Task directions
Needed from the data below: every line from the one with "Want to donate?" up to and including the one with "[GNU General Public", repeated exactly and with nothing else.

Records supplied

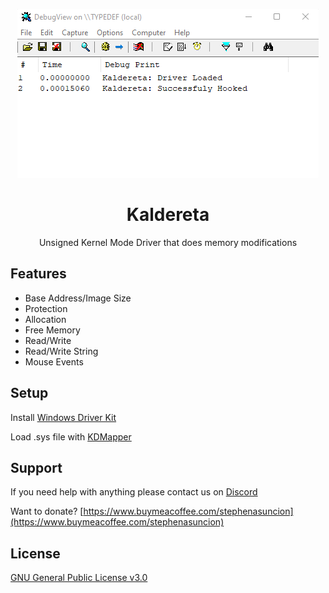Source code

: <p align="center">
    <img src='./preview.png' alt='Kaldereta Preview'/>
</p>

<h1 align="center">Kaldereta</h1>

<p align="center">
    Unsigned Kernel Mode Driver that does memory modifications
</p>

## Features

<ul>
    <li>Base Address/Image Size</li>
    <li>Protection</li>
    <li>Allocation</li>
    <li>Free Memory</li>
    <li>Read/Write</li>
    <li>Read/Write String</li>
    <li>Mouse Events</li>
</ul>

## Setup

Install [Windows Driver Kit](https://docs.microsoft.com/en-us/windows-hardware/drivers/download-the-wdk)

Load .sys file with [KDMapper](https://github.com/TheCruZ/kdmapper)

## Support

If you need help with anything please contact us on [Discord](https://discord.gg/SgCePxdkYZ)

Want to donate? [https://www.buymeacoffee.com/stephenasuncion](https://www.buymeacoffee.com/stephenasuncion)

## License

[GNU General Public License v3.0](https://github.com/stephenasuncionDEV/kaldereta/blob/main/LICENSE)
---
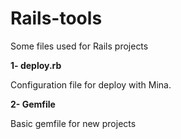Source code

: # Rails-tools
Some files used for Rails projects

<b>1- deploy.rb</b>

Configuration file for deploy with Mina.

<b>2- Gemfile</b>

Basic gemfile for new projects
* * *
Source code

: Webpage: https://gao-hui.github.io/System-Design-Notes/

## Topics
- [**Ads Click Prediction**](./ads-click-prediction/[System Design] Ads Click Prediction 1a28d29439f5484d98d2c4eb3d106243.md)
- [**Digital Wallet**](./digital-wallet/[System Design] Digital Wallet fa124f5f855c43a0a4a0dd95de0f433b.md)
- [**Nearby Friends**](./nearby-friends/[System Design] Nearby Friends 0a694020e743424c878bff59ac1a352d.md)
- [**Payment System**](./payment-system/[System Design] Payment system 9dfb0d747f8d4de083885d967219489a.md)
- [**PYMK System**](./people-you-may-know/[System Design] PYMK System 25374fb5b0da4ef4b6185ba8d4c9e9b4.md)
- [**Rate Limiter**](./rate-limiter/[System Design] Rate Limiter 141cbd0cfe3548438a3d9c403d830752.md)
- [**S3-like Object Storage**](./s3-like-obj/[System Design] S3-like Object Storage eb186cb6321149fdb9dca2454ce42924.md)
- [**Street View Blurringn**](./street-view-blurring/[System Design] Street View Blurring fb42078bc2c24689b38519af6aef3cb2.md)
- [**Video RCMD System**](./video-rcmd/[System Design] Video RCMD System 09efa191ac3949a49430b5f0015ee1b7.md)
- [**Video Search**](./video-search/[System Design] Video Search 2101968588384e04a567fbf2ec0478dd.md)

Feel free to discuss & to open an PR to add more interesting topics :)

Response area
Want to donate? [https://www.buymeacoffee.com/stephenasuncion](https://www.buymeacoffee.com/stephenasuncion)

## License

[GNU General Public License v3.0](https://github.com/stephenasuncionDEV/kaldereta/blob/main/LICENSE)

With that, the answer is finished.